I promise I will never snoop. No matter how curious I am, I will not violate your privacy. But if I ever think you may be in danger I will break any promise and any law I have to in order to keep you safe.
We can disagree with people and still be respectful of them. (When what they espouse is something that hurts people, that’s where you can draw the line.)
If you see a kid sitting alone, he or she might be your next best friend. Go say hi! Ask him/her to sit next to you / play on your team, etc. No need to worry about whether that person is “too cool” or “not cool enough,” they’re just a kid. Like you.
Sometimes the job will require you to do menial tasks. Do them enthusiastically because nothing is “beneath you.” If the good Lord can wash people’s feet, you can make coffee at the office. Get over yourself.
Alka-Seltzer is great for a hangover or even better, take it before you go to bed after partying. Disclaimer I’m talking about a few drinks. For the love of everything holy, please don’t ingest insane amounts of alcohol at a time. Buzzed is fun, drunk is stupid. And dangerous. Never drive once you’ve had a drink or weed.
There will be some losses or changes that completely shake you to the core. But remember that some bad experiences are like pooping your pants - Totally horrible but also kind of a relief.
“There’s a part of me that’s a part of you” said a painter whose name I can’t remember. I don’t think he was talking to anyone in particular, or if he meant we’re all a part of each other. Either way, it’s a beautiful thought.

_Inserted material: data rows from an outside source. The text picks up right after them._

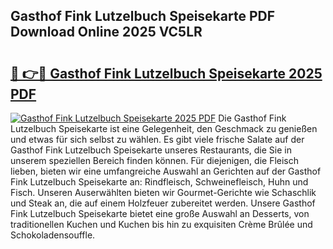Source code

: ## Gasthof Fink Lutzelbuch Speisekarte PDF Download Online 2025 VC5LR

# <h2><a href="http://gcboyl.nevu.top/?p=Gasthof+Fink+Lutzelbuch+Speisekarte">🔗 👉🔴 Gasthof Fink Lutzelbuch Speisekarte 2025 PDF</a></h2>

[![Gasthof Fink Lutzelbuch Speisekarte 2025 PDF](https://i.imgur.com/dBaPXMq.png)](http://gcboyl.nevu.top/?p=Gasthof+Fink+Lutzelbuch+Speisekarte)
Die Gasthof Fink Lutzelbuch Speisekarte ist eine Gelegenheit, den Geschmack zu genießen und etwas für sich selbst zu wählen. Es gibt viele frische Salate auf der Gasthof Fink Lutzelbuch Speisekarte unseres Restaurants, die Sie in unserem speziellen Bereich finden können. Für diejenigen, die Fleisch lieben, bieten wir eine umfangreiche Auswahl an Gerichten auf der Gasthof Fink Lutzelbuch Speisekarte an: Rindfleisch, Schweinefleisch, Huhn und Fisch. Unseren Auserwählten bieten wir Gourmet-Gerichte wie Schaschlik und Steak an, die auf einem Holzfeuer zubereitet werden. Unsere Gasthof Fink Lutzelbuch Speisekarte bietet eine große Auswahl an Desserts, von traditionellen Kuchen und Kuchen bis hin zu exquisiten Crème Brûlée und Schokoladensouffle.
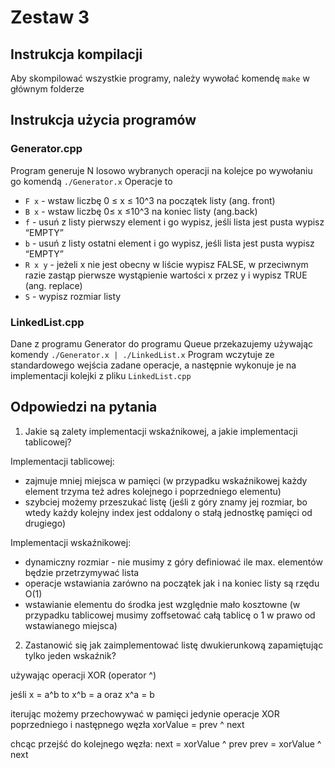 # Zestaw 3

## Instrukcja kompilacji
Aby skompilować wszystkie programy, należy wywołać komendę `make` w głównym folderze

## Instrukcja użycia programów
### Generator.cpp
Program generuje N losowo wybranych operacji na kolejce po wywołaniu go komendą `./Generator.x`
Operacje to 
- `F x` - wstaw liczbę 0 ≤ x ≤ 10^3 na początek listy (ang. front)
- `B x` - wstaw liczbę 0≤ x ≤10^3 na koniec listy (ang.back)
- `f` - usuń z listy pierwszy element i go wypisz, jeśli lista jest pusta wypisz “EMPTY”
- `b` - usuń z listy ostatni element i go wypisz, jeśli lista jest pusta wypisz “EMPTY”
- `R x y` - jeżeli x nie jest obecny w liście wypisz FALSE, w przeciwnym razie zastąp pierwsze
wystąpienie wartości x przez y i wypisz TRUE (ang. replace)
- `S` - wypisz rozmiar listy

### LinkedList.cpp
Dane z programu Generator do programu Queue przekazujemy używając komendy `./Generator.x | ./LinkedList.x`
Program wczytuje ze standardowego wejścia zadane operacje, a następnie wykonuje je na implementacji kolejki z pliku `LinkedList.cpp`


## Odpowiedzi na pytania
1. Jakie są zalety implementacji wskaźnikowej, a jakie implementacji tablicowej?

Implementacji tablicowej:
- zajmuje mniej miejsca w pamięci (w przypadku wskaźnikowej każdy element trzyma też adres kolejnego i poprzedniego elementu)
- szybciej możemy przeszukać listę (jeśli z góry znamy jej rozmiar, bo wtedy każdy kolejny index jest oddalony o stałą jednostkę pamięci od drugiego)

Implementacji wskaźnikowej:
- dynamiczny rozmiar - nie musimy z góry definiować ile max. elementów będzie przetrzymywać lista
- operacje wstawiania zarówno na początek jak i na koniec listy są rzędu O(1)
- wstawianie elementu do środka jest względnie mało kosztowne (w przypadku tablicowej musimy zoffsetować całą tablicę o 1 w prawo od wstawianego miejsca)


2. Zastanowić się jak zaimplementować listę dwukierunkową zapamiętując tylko jeden wskaźnik?

używając operacji XOR (operator ^)

jeśli x = a^b to x^b = a oraz x^a = b

iterując możemy przechowywać w pamięci jedynie operacje XOR poprzedniego i następnego węzła
xorValue = prev ^ next

chcąc przejść do kolejnego węzła:
next = xorValue ^ prev
prev = xorValue ^ next
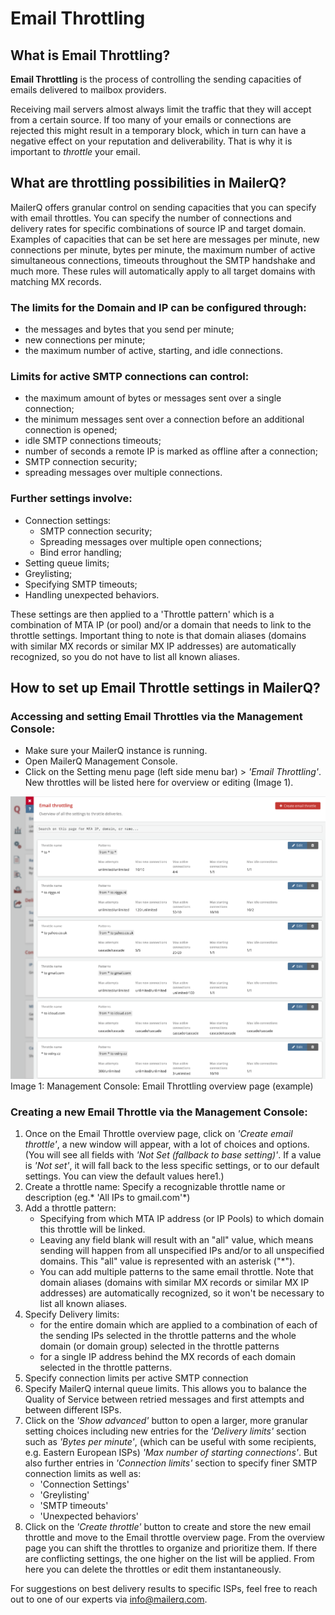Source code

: # Email Throttling

## What is Email Throttling?

**Email Throttling**  is the process of controlling the sending capacities of emails delivered to mailbox providers. 

Receiving mail servers almost always limit the traffic that they will accept from a certain source. If too many of your emails or connections are rejected this might result in a temporary block, which in turn can have a negative effect on your reputation and deliverability. That is why it is important to *throttle* your email.

## What are throttling possibilities in MailerQ?

MailerQ offers granular control on sending capacities that you can specify with email throttles. You can specify the number of connections and delivery rates for specific combinations of source IP and target domain. Examples of capacities that can be set here are messages per minute, new connections per minute, bytes per minute, the maximum number of active simultaneous connections, timeouts throughout the SMTP handshake and much more. These rules will automatically apply to all target domains with matching MX records.

### The limits for the Domain and IP can be configured through: 

- the messages and bytes that you send per minute;
- new connections per minute;
- the maximum number of active, starting, and idle connections. 

### Limits for active SMTP connections can control:

- the maximum amount of bytes or messages sent over a single connection;
- the minimum messages sent over a connection before an additional connection is opened;
- idle SMTP connections timeouts;
- number of seconds a remote IP is marked as offline after a connection;
- SMTP connection security;
- spreading messages over multiple connections.

### Further settings involve:

- Connection settings:
	- SMTP connection security;
	- Spreading messages over multiple open connections;
	- Bind error handling;
- Setting queue limits;
- Greylisting;
- Specifying SMTP timeouts;
- Handling unexpected behaviors.

These settings are then applied to a 'Throttle pattern' which is a combination of MTA IP (or pool) and/or a domain that needs to link to the throttle settings. Important thing to note is that domain aliases (domains with similar MX records or similar MX IP addresses) are automatically recognized, so you do not have to list all known aliases.

## How to set up Email Throttle settings in MailerQ?

### Accessing and setting Email Throttles via the Management Console:

- Make sure your MailerQ instance is running.
- Open MailerQ Management Console.
- Click on the Setting menu page (left side menu bar) > *'Email Throttling'*. New throttles will be listed here for overview or editing (Image 1).

![Email Throttling overview page](../Images/email-throttling-overview.png)
Image 1: Management Console: Email Throttling overview page (example)

### Creating a new Email Throttle via the Management Console:

1. Once on the Email Throttle overview page, click on *'Create email throttle'*, a new window will appear, with a lot of choices and options. 
(You will see all fields with *'Not Set (fallback to base setting)'*. If a value is *'Not set'*, it will fall back to the less specific settings, or to our default settings. You can view the default values here1.)
2. Create a throttle name:
Specify a recognizable throttle name or description (eg.* 'All IPs to gmail.com'*)
3. Add a throttle pattern: 
	- Specifying from which MTA IP address (or IP Pools) to which domain this throttle will be linked. 
	- Leaving any field blank will result with an "all" value, which means sending will happen from all unspecified IPs and/or to all unspecified domains. This "all" value is represented with an asterisk ("\*\"). 
	- You can add multiple patterns to the same email throttle. Note that domain aliases (domains with similar MX records or similar MX IP addresses) are automatically recognized, so it won't be necessary to list all known aliases.
4. Specify Delivery limits:
	- for the entire domain which are applied to a combination of each of the sending IPs selected in the throttle patterns and the whole domain (or domain group) selected in the throttle patterns
	- for a single IP address behind the MX records of each domain selected in the throttle patterns.
5. Specify connection limits per active SMTP connection
6. Specify MailerQ internal queue limits. This allows you to balance the Quality of Service between retried messages and first attempts and between different ISPs.
7. Click on the *'Show advanced'* button to open a larger, more granular setting choices including new entries for the *'Delivery limits'* section such as *'Bytes per minute'*, (which can be useful with some recipients, e.g. Eastern European ISPs)  *'Max number of starting connections'*. But also further entries in *'Connection limits'* section to specify finer SMTP connection limits as well as:
	- 'Connection Settings'
	- 'Greylisting'
	- 'SMTP timeouts'
	- 'Unexpected behaviors'
8. Click on the *'Create throttle'* button to create and store the new email throttle and move to the Email throttle overview page. From the overview page you can shift the throttles to organize and prioritize them. If there are conflicting settings, the one higher on the list will be applied. From here you can delete the throttles or edit them instantaneously.

For suggestions on best delivery results to specific ISPs, feel free to reach out to one of our experts via [info@mailerq.com](mailto:info@mailerq.com).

Keep porn to a minimum. Never at school or work. It's normal to be curious but it's really not a healthy representation of sex. Porn is a business. It's designed to get you off, not to be realistic or educational. That's not the way sex looks or how you're expected to behave. Try O.school instead.
Turn on the closed captions on tv. Reading them is almost unconscious. Even better, set the audio to a language other than English and turn on English captions.
In marriage there will be times or occasions when one of you will be “pilot” and the other “copilot” (depending on skills, abilities, circumstances, etc.)
Both pilot and copilot are good! But never be a “passenger” in a relationship.
Start “home economics” school with them. Laundry, cleaning, cooking, how to change a diaper, comfort a baby, soothe a toddler, what's involved in caring for pets, budgeting for food, keeping track of maintenance schedules for humans, pets, cars and machines. Engage with guests, be a good host, etc. Know when and how to tell someone to GTFO of the house (racist or misogynistic speech, etc.) Every kid needs to learn the art and science of home management. Look for and point out examples in books and movies of good home science skills.
Talk about how choices become habits. Habits can become addictions. Describe how pathways are literally dug into the brain and it's very hard to change them once those paths are made.
A Morning Offering by _____ (Excerpt)
...May my mind come alive today
To the invisible geography
That invites me to new frontiers,
To break the dead shell of yesterdays,
To risk being disturbed and changed.
May I have the courage today
To live the life that I would love,
To postpone my dream no longer
But do at last what I came here for
And waste my heart on fear no more.“
Here’s something I wish wasn’t true but is: Looks matter. This is true for anyone but 100x more so for a woman. Take care of yourself. Stay in good shape, eat well, wear sunscreen, dress well and be well-groomed. It shouldn’t matter but it does. (But try not to judge other people by their appearance- Often times the very best people (friends, spouses, job applicants, etc.) don’t look like movie stars. Far from it!) Yes, looks matter but I hope you value true beauty more.